Also my experience, pretty much. The tip was almost never calculated, instead it was a guy giving me a twenty and a five for a $21.99 pizza, or a twenty and a couple of ones for a $18.89 pizza. Different places do things differently. The one outfit, I got minimum wage plus a $1.50 delivery fee plus tips - which on a typical night worked out to $12-15 an hour (this was a decade ago). Other outfits, the driver gets a percentage of the total cost and no delivery fee, or minimum wage plus actual milage (a few dimes per mile, way back when) plus tips. I spent some time at one outfit that didn't offer a delivery fee at all, which would have sucked if the pay hadn't been a couple bucks above the minimum.

I did alright for a long while with the one outfit until corporate jumped in with some absolutely idiotic rules which almost resulted in the store shutting down. But I saw plenty of corporate skullduggery and out and out cheating of their employees before that: people being railroaded not for incompetence, but because they'd toughed it out long enough to get decent raises; 'unpaid overtime' as part of the 'team' thing, ordering the pizza toppings really seriously shorted and then blaming the cooks when customers started complaining, all that stuff and more.
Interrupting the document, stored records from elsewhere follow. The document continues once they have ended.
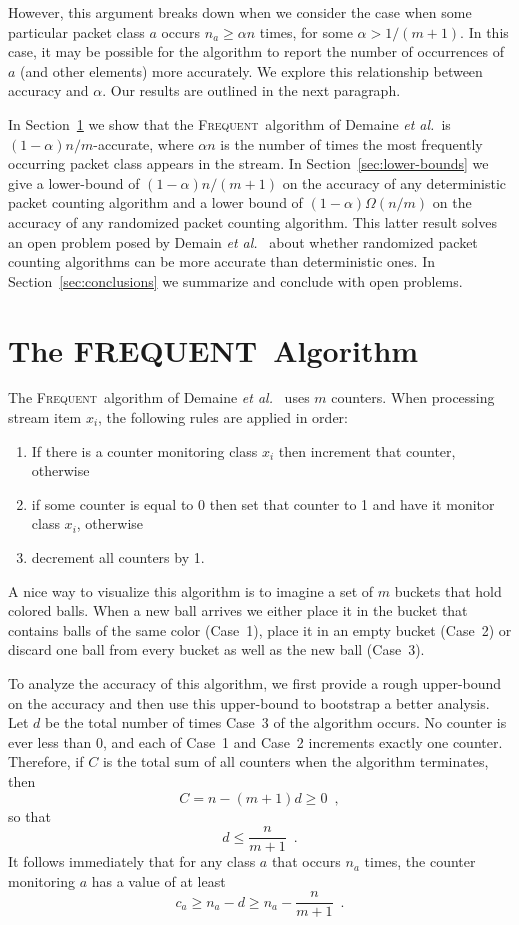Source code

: \documentclass[charterfonts,lotsofwhite]{patmorin}
\newcommand{\frequent}{\textsc{Frequent}}
\newcommand{\FREQUENT}{\textsc{FREQUENT}}
\newcommand{\seclabel}[1]{\label{sec:#1}}
\newcommand{\secref}[1]{\mbox{Section~\ref{sec:#1}}}
\newcommand{\etal}{\emph{et al.}}
\begin{document}
However, this argument breaks down when we consider the case when some
particular packet class $a$ occurs $n_a\ge\alpha n$ times, for some
$\alpha > 1/(m+1)$. In this case, it may be possible for the algorithm
to report the number of occurrences of $a$ (and other elements) more
accurately.  We explore this relationship between accuracy and
$\alpha$.  Our results are outlined in the next paragraph.

In \secref{dlom} we show that the \frequent\ algorithm of Demaine
\etal\ is $(1-\alpha)n/m$-accurate, where $\alpha n$ is the number of
times the most frequently occurring packet class appears in the stream.
In \secref{lower-bounds} we give a lower-bound of $(1-\alpha)n/(m+1)$
on the accuracy of any deterministic packet counting algorithm and a
lower bound of $(1-\alpha)\Omega(n/m)$ on the accuracy of any
randomized packet counting algorithm.  This latter result solves an
open problem posed by Demain \etal\ \cite{dlom02} about whether
randomized packet counting algorithms can be more accurate than
deterministic ones.  In \secref{conclusions} we summarize and conclude
with open problems.

\section{The \FREQUENT\ Algorithm}\seclabel{dlom}

The \frequent\ algorithm of Demaine \etal\ \cite{dlom02} uses $m$
counters. When processing stream item $x_i$, the following rules are
applied in order:

\begin{enumerate}
\item If there is a counter monitoring class $x_i$ then increment
 	that counter, otherwise
\item if some counter is equal to 0 then set that counter to 1 and
	have it monitor class $x_i$, otherwise
\item decrement all counters by 1.
\end{enumerate}

A nice way to visualize this algorithm is to imagine a set of $m$
buckets that hold colored balls. When a new ball arrives we either
place it in the bucket that contains balls of the same color (Case~1),
place it in an empty bucket (Case~2) or discard one ball from every
bucket as well as the new ball (Case~3).

To analyze the accuracy of this algorithm, we first provide a rough
upper-bound on the accuracy and then use this upper-bound to bootstrap
a better analysis.  Let $d$ be the total number of times Case~3 of the
algorithm occurs.  No counter is ever less than 0, and each of Case~1
and Case~2 increments exactly one counter.  Therefore, if $C$ is the
total sum of all counters when the algorithm terminates, then
\[
      C = n - (m+1)d \ge 0 \enspace ,
\]
so that 
\[
 d\le \frac{n}{m+1} \enspace .
\]
It follows immediately that for any class $a$ that occurs $n_a$ times, the counter monitoring $a$ has a value of
at least
\[
     c_a \ge n_a - d \ge n_a - \frac{n}{m+1} \enspace .
\]
\end{document}
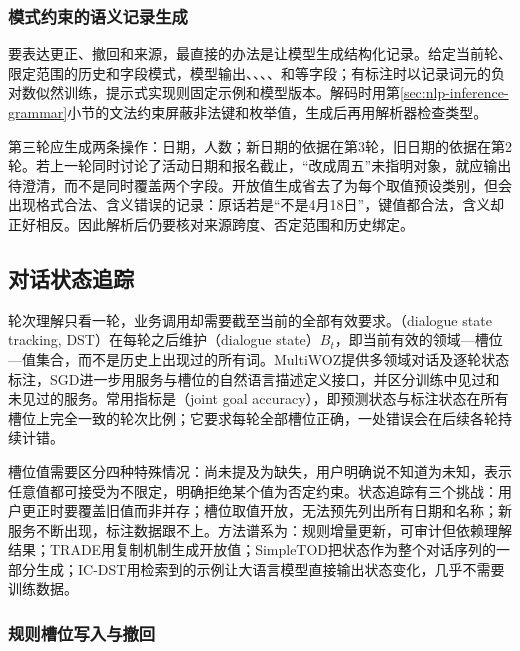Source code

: \subsubsection{模式约束的语义记录生成}
\label{sec:nlp-dialogue-semantic-record}

要表达更正、撤回和来源，最直接的办法是让模型生成结构化记录。给定当前轮、限定范围的历史和字段模式，模型输出、、、、和等字段；有标注时以记录词元的负对数似然训练，提示式实现则固定示例和模型版本。解码时用第\ref{sec:nlp-inference-grammar}小节的文法约束屏蔽非法键和枚举值，生成后再用解析器检查类型。

第三轮应生成两条操作：日期，人数；新日期的依据在第3轮，旧日期的依据在第2轮。若上一轮同时讨论了活动日期和报名截止，“改成周五”未指明对象，就应输出待澄清，而不是同时覆盖两个字段。开放值生成省去了为每个取值预设类别，但会出现格式合法、含义错误的记录：原话若是“不是4月18日”，键值都合法，含义却正好相反。因此解析后仍要核对来源跨度、否定范围和历史绑定。

\subsection{对话状态追踪}
\label{sec:nlp-dialogue-state}

轮次理解只看一轮，业务调用却需要截至当前的全部有效要求。（dialogue state tracking, DST）在每轮之后维护（dialogue state）$B_t$，即当前有效的领域—槽位—值集合，而不是历史上出现过的所有词。MultiWOZ提供多领域对话及逐轮状态标注\cite{budzianowski2018multiwoz}，SGD进一步用服务与槽位的自然语言描述定义接口，并区分训练中见过和未见过的服务。常用指标是（joint goal accuracy），即预测状态与标注状态在所有槽位上完全一致的轮次比例；它要求每轮全部槽位正确，一处错误会在后续各轮持续计错。

槽位值需要区分四种特殊情况：尚未提及为缺失，用户明确说不知道为未知，表示任意值都可接受为不限定，明确拒绝某个值为否定约束。状态追踪有三个挑战：用户更正时要覆盖旧值而非并存；槽位取值开放，无法预先列出所有日期和名称；新服务不断出现，标注数据跟不上。方法谱系为：规则增量更新，可审计但依赖理解结果；TRADE用复制机制生成开放值；SimpleTOD把状态作为整个对话序列的一部分生成；IC-DST用检索到的示例让大语言模型直接输出状态变化，几乎不需要训练数据。

\subsubsection{规则槽位写入与撤回}
\label{sec:nlp-dialogue-state-rule}

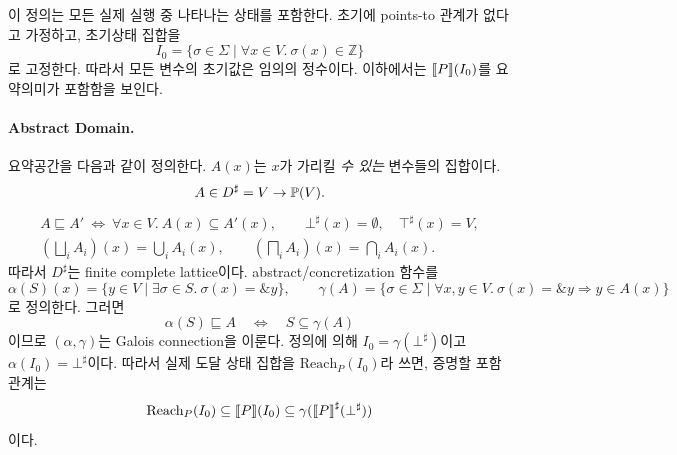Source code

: \documentclass[a4paper, 10pt]{article}
\begin{document}
이 정의는 모든 실제 실행 중 나타나는 상태를 포함한다.
초기에 points-to 관계가 없다고 가정하고, 초기상태 집합을
\[
 I_0=\{\sigma\in\Sigma\mid\forall x\in V.~\sigma(x)\in\mathbb Z\}
\]
로 고정한다. 따라서 모든 변수의 초기값은 임의의 정수이다.
이하에서는 ${\llbracket P \rrbracket}(I_0)$를 요약의미가 포함함을 보인다.

\paragraph{Abstract Domain.}
요약공간을 다음과 같이 정의한다. $A(x)$는 $x$가 가리킬 \emph{수 있는} 변수들의 집합이다.
\[
 A\in D^\sharp=V\rightarrow{}\mathbb{P}(V).
\]
\[
\begin{gathered}
 A\sqsubseteq A'\ \Longleftrightarrow\
       \forall x\in V.\ A(x)\subseteq A'(x),\qquad
 \bot^\sharp(x)=\emptyset,\quad\top^\sharp(x)=V,\\
 \left(\bigsqcup_i A_i\right)(x)=\bigcup_i A_i(x),
 \qquad
 \left(\bigsqcap_i A_i\right)(x)=\bigcap_i A_i(x).
\end{gathered}
\]
따라서 $D^\sharp$는 finite complete lattice이다. abstract/concretization 함수를
\[
 \alpha(S)(x)=\{y\in V\mid\exists\sigma\in S.\ \sigma(x)=\&y\},
 \qquad
 \gamma(A)=\{\sigma\in\Sigma\mid
    \forall x,y\in V.\ \sigma(x)=\&y\Rightarrow y\in A(x)\}
\]
로 정의한다. 그러면
\[
 \alpha(S)\sqsubseteq A\quad\Longleftrightarrow\quad S\subseteq\gamma(A)
\]
이므로 $(\alpha,\gamma)$는 Galois connection을 이룬다.
정의에 의해 $I_0=\gamma(\bot^\sharp)$이고 $\alpha(I_0)=\bot^\sharp$이다.
따라서 실제 도달 상태 집합을 $\mathrm{Reach}_P(I_0)$라 쓰면, 증명할 포함관계는
\[
 \mathrm{Reach}_P(I_0)\subseteq{\llbracket P \rrbracket}(I_0)
 \subseteq\gamma({\llbracket P \rrbracket}^{\sharp}(\bot^\sharp))
\]
이다.

\newpage
\end{document}
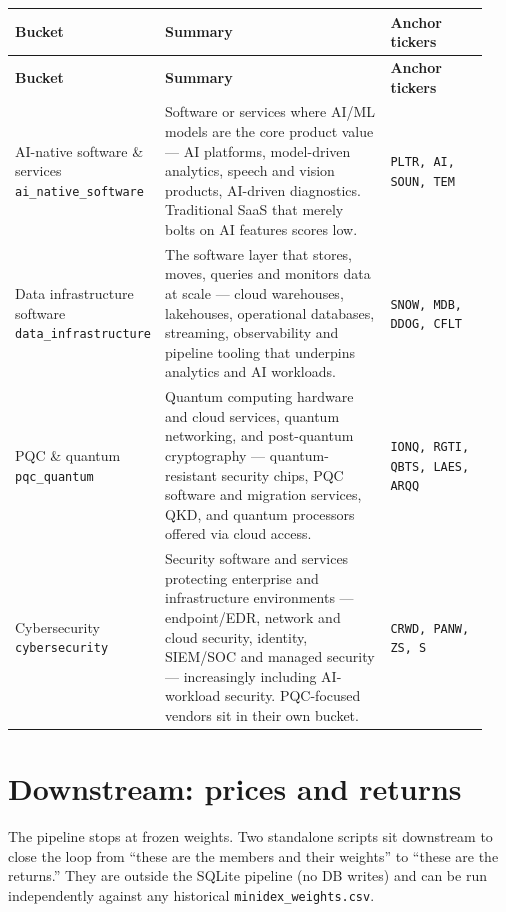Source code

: \documentclass[11pt,a4paper,oneside]{article}
\begin{document}
\begin{longtable}{@{}p{0.20\linewidth} p{0.52\linewidth} p{0.22\linewidth}@{}}
\toprule
\textbf{Bucket} & \textbf{Summary} & \textbf{Anchor tickers} \\
\midrule
\endfirsthead
\toprule
\textbf{Bucket} & \textbf{Summary} & \textbf{Anchor tickers} \\
\midrule
\endhead
\bottomrule
\endfoot
AI-native software \& services \newline \texttt{ai\_native\_software} & Software or services where AI/ML models are the core product value --- AI platforms, model-driven analytics, speech and vision products, AI-driven diagnostics. Traditional SaaS that merely bolts on AI features scores low. & \texttt{PLTR, AI, SOUN, TEM} \\
\addlinespace
Data infrastructure software \newline \texttt{data\_infrastructure} & The software layer that stores, moves, queries and monitors data at scale --- cloud warehouses, lakehouses, operational databases, streaming, observability and pipeline tooling that underpins analytics and AI workloads. & \texttt{SNOW, MDB, DDOG, CFLT} \\
\addlinespace
PQC \& quantum \newline \texttt{pqc\_quantum} & Quantum computing hardware and cloud services, quantum networking, and post-quantum cryptography --- quantum-resistant security chips, PQC software and migration services, QKD, and quantum processors offered via cloud access. & \texttt{IONQ, RGTI, QBTS, LAES, ARQQ} \\
\addlinespace
Cybersecurity \newline \texttt{cybersecurity} & Security software and services protecting enterprise and infrastructure environments --- endpoint/EDR, network and cloud security, identity, SIEM/SOC and managed security --- increasingly including AI-workload security. PQC-focused vendors sit in their own bucket. & \texttt{CRWD, PANW, ZS, S} \\
\end{longtable}

\section{Downstream: prices and returns}

The pipeline stops at frozen weights. Two standalone scripts sit downstream to close the loop from ``these are the members and their weights'' to ``these are the returns.'' They are outside the SQLite pipeline (no DB writes) and can be run independently against any historical \texttt{minidex\_weights.csv}.
\end{document}
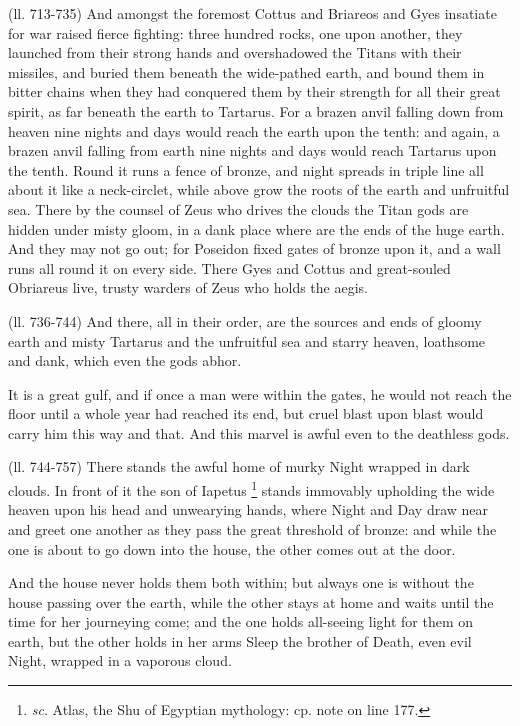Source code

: (ll. 713-735) And amongst the foremost Cottus and Briareos and Gyes insatiate
for war raised fierce fighting: three hundred rocks, one upon another, they
launched from their strong hands and overshadowed the Titans with their
missiles, and buried them beneath the wide-pathed earth, and bound them in
bitter chains when they had conquered them by their strength for all their
great spirit, as far beneath the earth to Tartarus. For a brazen anvil falling
down from heaven nine nights and days would reach the earth upon the tenth: and
again, a brazen anvil falling from earth nine nights and days would reach
Tartarus upon the tenth. Round it runs a fence of bronze, and night spreads in
triple line all about it like a neck-circlet, while above grow the roots of the
earth and unfruitful sea. There by the counsel of Zeus who drives the clouds
the Titan gods are hidden under misty gloom, in a dank place where are the ends
of the huge earth. And they may not go out; for Poseidon fixed gates of bronze
upon it, and a wall runs all round it on every side. There Gyes and Cottus and
great-souled Obriareus live, trusty warders of Zeus who holds the aegis.

(ll. 736-744) And there, all in their order, are the sources and ends of gloomy
earth and misty Tartarus and the unfruitful sea and starry heaven, loathsome
and dank, which even the gods abhor.

It is a great gulf, and if once a man were within the gates, he would not reach
the floor until a whole year had reached its end, but cruel blast upon blast
would carry him this way and that. And this marvel is awful even to the
deathless gods.

(ll. 744-757) There stands the awful home of murky Night wrapped in dark
clouds. In front of it the son of Iapetus \footnote{\emph{sc}. Atlas, the Shu
of Egyptian mythology: cp. note on line 177.} stands
immovably upholding the wide heaven upon his head and unwearying hands, where
Night and Day draw near and greet one another as they pass the great threshold
of bronze: and while the one is about to go down into the house, the other
comes out at the door.

And the house never holds them both within; but always one is without the house
passing over the earth, while the other stays at home and waits until the time
for her journeying come; and the one holds all-seeing light for them on earth,
but the other holds in her arms Sleep the brother of Death, even evil Night,
wrapped in a vaporous cloud.

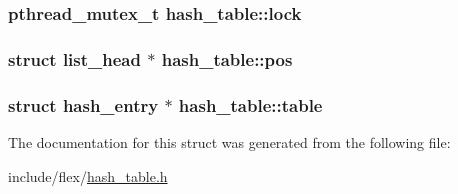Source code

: \subsubsection[{\texorpdfstring{lock}{lock}}]{\setlength{\rightskip}{0pt plus 5cm}pthread\+\_\+mutex\+\_\+t hash\+\_\+table\+::lock}\hypertarget{structhash__table_af4cefababf047c699eca5f45f8d4284e}{}\label{structhash__table_af4cefababf047c699eca5f45f8d4284e}
\subsubsection[{\texorpdfstring{pos}{pos}}]{\setlength{\rightskip}{0pt plus 5cm}struct {\bf list\+\_\+head} $\ast$ hash\+\_\+table\+::pos}\hypertarget{structhash__table_af9bcc20e562a8a4f6dd37aaa543a3883}{}\label{structhash__table_af9bcc20e562a8a4f6dd37aaa543a3883}
\subsubsection[{\texorpdfstring{table}{table}}]{\setlength{\rightskip}{0pt plus 5cm}struct {\bf hash\+\_\+entry} $\ast$ hash\+\_\+table\+::table}\hypertarget{structhash__table_a04cd18d2fc0ace3527670ceca050492b}{}\label{structhash__table_a04cd18d2fc0ace3527670ceca050492b}


The documentation for this struct was generated from the following file\+:\begin{DoxyCompactItemize}
\item 
include/flex/\hyperlink{include_2flex_2hash__table_8h}{hash\+\_\+table.\+h}\end{DoxyCompactItemize}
I watched corporate introduce one promotion after another that bombed badly - several times the resteraunt manager TOLD them these deals would bomb - but when they did we got the blame, and as best I could tell, the corporate level idiots responsible got bonus's.

Again, from the POV of the people in the stores, doing the actual work which keeps these companies in business, the staffs at corporate are somewhere between 'almost worthless' and 'actively dangerous to the business' - yet the corporate people seem to think they warrent six figure saleries, or close enough to it to make no difference.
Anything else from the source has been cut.